American politics has traditionally been about finding the middle of a given road, even if the long-term goal is to shift where that middle may be. In recent years, however, partisan polarization has pushed both sides to extremes. This happened on the left in the realm of defunding the police and transgender policies in schools. But recently the right has been pushing back in overturning DEI initiatives and the avowed embrace of sexual difference in sports and traditional gender roles in family life.

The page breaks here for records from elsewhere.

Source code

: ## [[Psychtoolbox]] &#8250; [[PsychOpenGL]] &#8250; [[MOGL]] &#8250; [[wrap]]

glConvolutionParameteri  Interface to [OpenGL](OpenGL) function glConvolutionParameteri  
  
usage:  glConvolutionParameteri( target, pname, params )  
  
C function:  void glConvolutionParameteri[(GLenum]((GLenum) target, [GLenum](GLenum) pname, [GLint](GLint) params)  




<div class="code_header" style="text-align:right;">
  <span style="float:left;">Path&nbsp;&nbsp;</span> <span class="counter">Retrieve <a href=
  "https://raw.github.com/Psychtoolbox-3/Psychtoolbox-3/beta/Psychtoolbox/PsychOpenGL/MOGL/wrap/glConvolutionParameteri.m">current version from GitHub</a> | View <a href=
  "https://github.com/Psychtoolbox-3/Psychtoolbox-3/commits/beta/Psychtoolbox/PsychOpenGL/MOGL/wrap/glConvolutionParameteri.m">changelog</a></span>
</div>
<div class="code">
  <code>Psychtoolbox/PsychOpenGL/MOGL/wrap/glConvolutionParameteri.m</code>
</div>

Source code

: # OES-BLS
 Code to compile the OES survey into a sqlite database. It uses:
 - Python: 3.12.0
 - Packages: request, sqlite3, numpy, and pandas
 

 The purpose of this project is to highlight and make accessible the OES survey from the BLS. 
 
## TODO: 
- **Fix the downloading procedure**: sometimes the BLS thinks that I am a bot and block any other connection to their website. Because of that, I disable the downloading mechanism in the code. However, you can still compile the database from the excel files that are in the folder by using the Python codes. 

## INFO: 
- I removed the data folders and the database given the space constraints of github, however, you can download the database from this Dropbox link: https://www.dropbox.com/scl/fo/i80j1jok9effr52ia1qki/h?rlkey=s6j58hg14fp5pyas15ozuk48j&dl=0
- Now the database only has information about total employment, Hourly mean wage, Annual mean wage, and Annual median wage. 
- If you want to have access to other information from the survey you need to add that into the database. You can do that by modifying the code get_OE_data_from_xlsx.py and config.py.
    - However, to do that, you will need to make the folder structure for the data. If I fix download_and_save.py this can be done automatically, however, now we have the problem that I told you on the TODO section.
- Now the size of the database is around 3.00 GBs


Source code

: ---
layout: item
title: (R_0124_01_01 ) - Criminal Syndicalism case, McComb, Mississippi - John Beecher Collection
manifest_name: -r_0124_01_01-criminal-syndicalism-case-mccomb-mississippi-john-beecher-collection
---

One of the more striking developments in the presidential election of 2024 has been the struggle of each side to define the other as aberrant. In a way, this isn’t surprising, because, again, politics is about capturing the center. But implicitly or explicitly claiming the mantle of “normal”—regarded as suspect by those who tend to consider it an instrument of oppression—has been largely ceded to the right, which is less self-conscious in defining what’s acceptable. But ever since vice-presidential candidate Tim Walz used the term “weird” to describe MAGA Republicans last month (“These are weird people on the other side. They want to take books away. They want to be in your exam room”), there has been a determined effort for the left to define the right as outside the mainstream—a word that has not typically been part of the New York Times lexicon—on issues such as abortion. As progressive columnist Jamelle Bouie explained earlier this month, “Pete Buttigieg, the secretary of transportation, said [Donald] Trump was getting ‘older and stranger.’ Gov. Josh Shapiro of Pennsylvania called Trump ‘weird’ at a rally for Harris, as did Senator Chuck Schumer of New York, who also said that Vance was ‘erratic.’”
As some observers have noted, Democrats run the risk of the pot calling the kettle black. Drag queen reading hours for toddlers or sex changes for children are generally not considered conventional behavior, however earnestly some activists may wish to make them so. Someday they might be: yesterday’s outrage has often become tomorrow’s common sense. But perhaps the embrace of traditional normality is a healthy development in American politics and national life as a whole. Conventions may indeed restrict. They also liberate us from distracting self-obsessions that short-circuit the pursuit of the common good. Tolerance is important. But so is a thoughtful articulation, and willingness to honor, limits.